Même si on accepte de dire – comme le disent certains analystes – que Le terrorisme est un phénomène, il n’en demeure pas moins que les jeunes apprentis-terroristes sont orientés vers des motivations politiques. Ce n’est pas uniquement le format calculé des forces armées et des forces de sécurité ou des équipements «appropriés» qui finiront par en venir à bout. Les kamikazes sont parfois des adolescents qui, en vertu de leur âge, devraient être à la recherche de leur propre vie et non de celle de la destruction des autres. Il faudrait donc comprendre les profondes motivations de ceux qui l’ont endoctriné, comprendre pourquoi les institutions n’ont pas pu contrecarrer cet endoctrinement, pourquoi ce jeune accepte de se faire exploser. Si le terrorisme est dit vaincu militairement, il ne l’est sûrement pas sur le plan du contre-endoctrinement. Qui est chargé de cette lutte ? Nul ne le sait. Pas même les imams qui doivent en prendre la tête.

Il y a bien des institutions qui auraient dû se fixer ce genre de missions, qui auraient dû prévoir déjà des thérapies adéquates, qui auraient dû les mettre en œuvre ou les faire mettre en œuvre. Comme le disait feu Aboubakr Belkaïd, «les batailles perdues sont celles que l’on n’a pas livrées».

A quoi cela nous avance-t-il que des gouvernements successifs se mettent en contradiction, les uns déclarant qu’il s’agit d’un terrorisme islamiste, les autres n’en soufflant mot du caractère islamiste accolé au terrorisme ? Il y a bien des clarifications à apporter.

B. M.

Comment (14)

    karimdz
    18 novembre 2018 - 19 h 53 min

    Personne ne peut mettre en cause notre ANP dont les missions principales sont d’assurer la souveraineté nationale et la sécurité des citoyens. Notre armée a beaucoup évolué, elle est mieux structurée, bien équipée, plus puissante que jamais.

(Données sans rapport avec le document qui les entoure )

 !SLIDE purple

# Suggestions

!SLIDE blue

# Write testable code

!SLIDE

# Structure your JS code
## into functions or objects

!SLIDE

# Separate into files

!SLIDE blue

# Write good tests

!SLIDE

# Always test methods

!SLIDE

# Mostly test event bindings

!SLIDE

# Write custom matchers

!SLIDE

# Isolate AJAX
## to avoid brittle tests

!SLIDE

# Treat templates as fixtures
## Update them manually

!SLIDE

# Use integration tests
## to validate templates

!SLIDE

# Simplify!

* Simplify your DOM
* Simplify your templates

    Si la paix est revenu chez nous, l’armée pour autant ne dort pas, elle veille, et les citoyens doivent être la deuxième colonne de l’armée, et devenir des citoyens vigilants, et je fais confiance aux algériens qui sont connus pour leur grand patriotisme.

    Comment combattre l’endoctrinement, cela commence déjà à l’école, où il faut enseigner le civisme, donner aussi des cours sur la religion et rappeler les dangers du radicalisme et des doctrines étrangères à l’islam qui n’ont pour objectifs que de faire régresser un pays, et le faire sombrer dans la violence.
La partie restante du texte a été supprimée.